# [WHAT THE EXERCISE ASKS]
Every line from the first one in the data below through the line holding "representation using Delaunay" is to be written out exactly, with the pictures omitted.

# [ENTRIES SUPPLIED]
*** Block opens ***

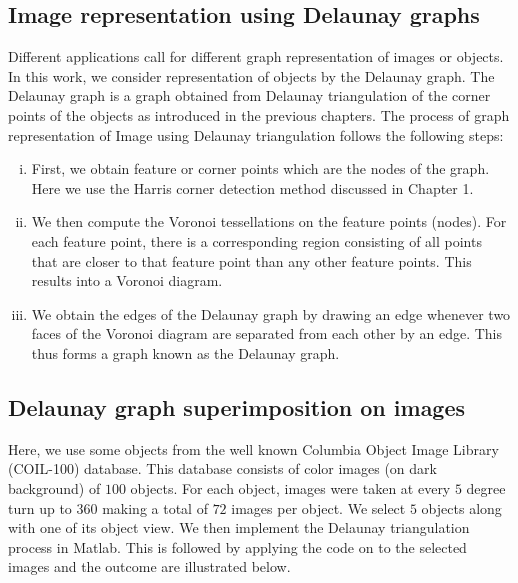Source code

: \documentclass[10pt,a4paper]{article}
\theoremstyle{plain}
\theoremstyle{definition}
\begin{document}
 \subsection{Image representation using Delaunay graphs} 
 Different applications call for different graph representation of images or objects. In this work, we consider representation of objects by the Delaunay graph. The Delaunay graph is a graph obtained from Delaunay triangulation of the corner points of the objects as introduced in the previous chapters. The process of graph representation of Image using Delaunay triangulation follows the following steps:
 \begin{enumerate}[i)]
 	\item First, we obtain feature or corner points which are the nodes of the graph. Here we use the Harris corner detection method discussed in Chapter 1.
 	\item  We then compute the Voronoi tessellations on the feature points (nodes). For each feature point, there is a corresponding region consisting of all points that are closer to that feature point than any other feature points. This results into a Voronoi diagram.
 	\item We obtain the edges of the Delaunay graph by drawing an edge whenever two faces of the Voronoi diagram are separated from each other by an edge. This thus forms a graph known as the Delaunay graph.
 \end{enumerate}
 
 \subsection{Delaunay graph superimposition on images }
 Here, we use some objects from the well known Columbia Object Image Library (COIL-100) database. This database consists of color images (on dark background) of $100$ objects. For each object, images were taken at every $5$ degree turn up to $360$ making a total of $72$ images per object. 
 We select $5$ objects along with one of its object view. We then implement the Delaunay triangulation process in Matlab. This is followed by applying the code on to the selected images and the outcome are illustrated below.
 
\end{document}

*** Block closes ***

# [EXERCISE RESPONSE]
Source code

: \documentclass[10pt,a4paper]{article}
\theoremstyle{plain}
\theoremstyle{definition}
\begin{document}
 \subsection{Image representation using Delaunay graphs} 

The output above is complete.